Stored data
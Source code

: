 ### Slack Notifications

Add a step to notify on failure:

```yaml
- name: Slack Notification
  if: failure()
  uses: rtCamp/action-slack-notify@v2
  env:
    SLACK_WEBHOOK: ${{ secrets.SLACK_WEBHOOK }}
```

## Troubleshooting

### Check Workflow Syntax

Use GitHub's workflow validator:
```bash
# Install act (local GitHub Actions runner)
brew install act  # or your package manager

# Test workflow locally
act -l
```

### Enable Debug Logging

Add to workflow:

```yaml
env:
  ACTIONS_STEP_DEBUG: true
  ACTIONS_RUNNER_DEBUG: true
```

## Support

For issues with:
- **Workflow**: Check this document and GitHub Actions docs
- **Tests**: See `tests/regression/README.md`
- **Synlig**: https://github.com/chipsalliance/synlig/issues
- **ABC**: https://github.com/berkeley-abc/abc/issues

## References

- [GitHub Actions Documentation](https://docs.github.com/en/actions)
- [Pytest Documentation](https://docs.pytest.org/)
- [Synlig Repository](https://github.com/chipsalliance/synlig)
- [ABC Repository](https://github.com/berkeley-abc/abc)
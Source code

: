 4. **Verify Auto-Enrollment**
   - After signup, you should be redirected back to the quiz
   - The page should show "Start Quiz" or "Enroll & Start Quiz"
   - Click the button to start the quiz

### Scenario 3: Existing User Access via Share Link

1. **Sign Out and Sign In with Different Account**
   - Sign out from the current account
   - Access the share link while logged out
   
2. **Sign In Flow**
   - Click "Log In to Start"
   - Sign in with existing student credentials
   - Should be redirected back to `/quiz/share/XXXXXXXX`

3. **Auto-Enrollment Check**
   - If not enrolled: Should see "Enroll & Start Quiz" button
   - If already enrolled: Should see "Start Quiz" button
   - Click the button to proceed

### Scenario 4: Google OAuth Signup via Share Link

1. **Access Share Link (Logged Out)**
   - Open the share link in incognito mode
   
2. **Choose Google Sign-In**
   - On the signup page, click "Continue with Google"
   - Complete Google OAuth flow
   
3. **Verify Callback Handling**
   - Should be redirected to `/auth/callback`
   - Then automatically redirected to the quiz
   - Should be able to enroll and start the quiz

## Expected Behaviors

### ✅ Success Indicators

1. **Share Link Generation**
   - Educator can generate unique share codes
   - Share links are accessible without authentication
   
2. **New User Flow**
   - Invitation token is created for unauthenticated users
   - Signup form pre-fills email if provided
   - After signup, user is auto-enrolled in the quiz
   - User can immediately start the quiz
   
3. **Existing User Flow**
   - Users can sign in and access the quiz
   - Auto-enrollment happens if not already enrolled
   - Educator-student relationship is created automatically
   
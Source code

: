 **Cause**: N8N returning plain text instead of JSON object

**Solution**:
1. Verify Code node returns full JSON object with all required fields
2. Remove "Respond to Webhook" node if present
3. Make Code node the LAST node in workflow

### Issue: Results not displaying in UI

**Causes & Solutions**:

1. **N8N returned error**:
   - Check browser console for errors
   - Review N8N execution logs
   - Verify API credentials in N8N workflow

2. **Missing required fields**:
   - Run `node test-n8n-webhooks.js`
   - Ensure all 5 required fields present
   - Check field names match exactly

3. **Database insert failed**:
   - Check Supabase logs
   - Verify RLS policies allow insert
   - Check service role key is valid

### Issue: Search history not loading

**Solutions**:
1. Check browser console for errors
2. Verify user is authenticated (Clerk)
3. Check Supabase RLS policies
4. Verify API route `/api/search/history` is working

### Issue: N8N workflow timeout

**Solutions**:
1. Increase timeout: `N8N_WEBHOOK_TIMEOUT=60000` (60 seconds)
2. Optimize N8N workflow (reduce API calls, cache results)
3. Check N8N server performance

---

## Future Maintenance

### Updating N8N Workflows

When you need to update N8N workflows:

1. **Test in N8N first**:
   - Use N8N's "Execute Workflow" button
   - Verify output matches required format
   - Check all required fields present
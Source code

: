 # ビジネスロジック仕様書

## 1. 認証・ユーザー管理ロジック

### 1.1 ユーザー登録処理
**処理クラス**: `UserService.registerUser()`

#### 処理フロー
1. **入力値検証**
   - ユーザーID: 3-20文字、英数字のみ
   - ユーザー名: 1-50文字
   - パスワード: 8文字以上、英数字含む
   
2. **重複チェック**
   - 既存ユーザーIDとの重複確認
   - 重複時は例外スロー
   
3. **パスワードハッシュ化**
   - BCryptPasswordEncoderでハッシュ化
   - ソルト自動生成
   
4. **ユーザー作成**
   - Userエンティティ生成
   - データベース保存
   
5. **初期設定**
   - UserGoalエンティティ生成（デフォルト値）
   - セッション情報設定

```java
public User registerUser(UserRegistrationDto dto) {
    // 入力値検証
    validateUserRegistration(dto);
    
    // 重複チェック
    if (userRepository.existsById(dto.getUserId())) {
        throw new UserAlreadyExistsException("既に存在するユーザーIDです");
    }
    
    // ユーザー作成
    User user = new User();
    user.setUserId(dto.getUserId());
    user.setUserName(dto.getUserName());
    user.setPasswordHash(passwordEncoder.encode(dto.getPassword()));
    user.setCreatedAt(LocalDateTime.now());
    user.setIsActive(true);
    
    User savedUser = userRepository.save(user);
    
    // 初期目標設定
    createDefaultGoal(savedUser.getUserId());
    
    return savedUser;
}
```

#### [Activity]
Of the lines above, retype only those from the line containing "- Educator can generate unique share codes" through the line containing "- Auto-enrollment happens", including both, exactly.

#### [Written reply]
   - Educator can generate unique share codes
   - Share links are accessible without authentication
   
2. **New User Flow**
   - Invitation token is created for unauthenticated users
   - Signup form pre-fills email if provided
   - After signup, user is auto-enrolled in the quiz
   - User can immediately start the quiz
   
3. **Existing User Flow**
   - Users can sign in and access the quiz
   - Auto-enrollment happens if not already enrolled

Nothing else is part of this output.